(Source records)
☆ ☆ ☆ ☆
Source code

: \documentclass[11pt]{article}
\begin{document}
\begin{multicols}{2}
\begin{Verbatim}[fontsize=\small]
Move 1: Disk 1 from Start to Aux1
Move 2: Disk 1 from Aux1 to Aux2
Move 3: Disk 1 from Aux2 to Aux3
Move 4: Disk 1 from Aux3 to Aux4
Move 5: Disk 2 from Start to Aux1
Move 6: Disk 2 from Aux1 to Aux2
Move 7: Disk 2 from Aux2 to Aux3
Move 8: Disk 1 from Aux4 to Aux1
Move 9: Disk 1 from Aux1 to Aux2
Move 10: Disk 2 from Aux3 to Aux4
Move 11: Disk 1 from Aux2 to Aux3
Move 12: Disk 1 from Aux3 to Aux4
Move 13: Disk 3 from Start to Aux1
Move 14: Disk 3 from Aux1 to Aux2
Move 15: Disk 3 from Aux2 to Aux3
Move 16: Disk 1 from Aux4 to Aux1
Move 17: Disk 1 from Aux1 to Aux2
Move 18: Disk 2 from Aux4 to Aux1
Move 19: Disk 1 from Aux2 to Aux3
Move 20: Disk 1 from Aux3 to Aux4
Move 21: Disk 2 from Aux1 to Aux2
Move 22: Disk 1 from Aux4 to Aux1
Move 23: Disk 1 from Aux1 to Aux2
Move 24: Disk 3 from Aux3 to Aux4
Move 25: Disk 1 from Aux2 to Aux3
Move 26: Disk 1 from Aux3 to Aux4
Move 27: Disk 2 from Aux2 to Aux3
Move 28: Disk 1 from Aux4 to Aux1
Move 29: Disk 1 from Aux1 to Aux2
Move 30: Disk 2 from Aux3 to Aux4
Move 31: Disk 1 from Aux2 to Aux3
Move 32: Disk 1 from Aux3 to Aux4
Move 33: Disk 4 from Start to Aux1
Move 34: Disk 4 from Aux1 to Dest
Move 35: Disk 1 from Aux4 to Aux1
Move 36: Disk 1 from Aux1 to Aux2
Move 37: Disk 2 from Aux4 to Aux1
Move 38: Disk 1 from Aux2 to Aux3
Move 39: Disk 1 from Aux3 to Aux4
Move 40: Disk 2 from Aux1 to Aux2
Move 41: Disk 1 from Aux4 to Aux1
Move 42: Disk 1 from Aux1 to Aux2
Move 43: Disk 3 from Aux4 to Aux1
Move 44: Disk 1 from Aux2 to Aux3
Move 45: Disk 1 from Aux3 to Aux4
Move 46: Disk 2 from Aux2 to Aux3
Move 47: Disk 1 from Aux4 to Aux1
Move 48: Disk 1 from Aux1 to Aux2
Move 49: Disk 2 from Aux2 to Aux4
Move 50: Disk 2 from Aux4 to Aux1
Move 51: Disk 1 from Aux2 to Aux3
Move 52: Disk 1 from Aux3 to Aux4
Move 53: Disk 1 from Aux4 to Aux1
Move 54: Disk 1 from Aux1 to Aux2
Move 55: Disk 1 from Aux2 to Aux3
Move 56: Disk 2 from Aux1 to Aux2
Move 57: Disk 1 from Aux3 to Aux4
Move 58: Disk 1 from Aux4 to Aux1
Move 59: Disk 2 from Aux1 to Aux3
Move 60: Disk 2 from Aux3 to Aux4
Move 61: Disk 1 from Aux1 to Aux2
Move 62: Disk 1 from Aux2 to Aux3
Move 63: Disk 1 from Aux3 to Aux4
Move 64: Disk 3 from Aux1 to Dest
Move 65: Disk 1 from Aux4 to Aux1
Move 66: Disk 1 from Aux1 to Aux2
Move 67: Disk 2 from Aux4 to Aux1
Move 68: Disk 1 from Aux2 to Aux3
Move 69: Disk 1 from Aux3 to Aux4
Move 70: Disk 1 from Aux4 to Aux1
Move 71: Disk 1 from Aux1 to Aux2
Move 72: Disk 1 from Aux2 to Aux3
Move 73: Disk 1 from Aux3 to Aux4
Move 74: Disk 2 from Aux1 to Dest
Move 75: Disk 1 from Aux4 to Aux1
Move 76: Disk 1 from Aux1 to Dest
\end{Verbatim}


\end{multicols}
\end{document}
☆ ☆ ☆ ☆
Task requirements – Pull each line containing "Start" from the records.

Written answer –
Move 1: Disk 1 from Start to Aux1
Move 5: Disk 2 from Start to Aux1
Move 13: Disk 3 from Start to Aux1
Move 33: Disk 4 from Start to Aux1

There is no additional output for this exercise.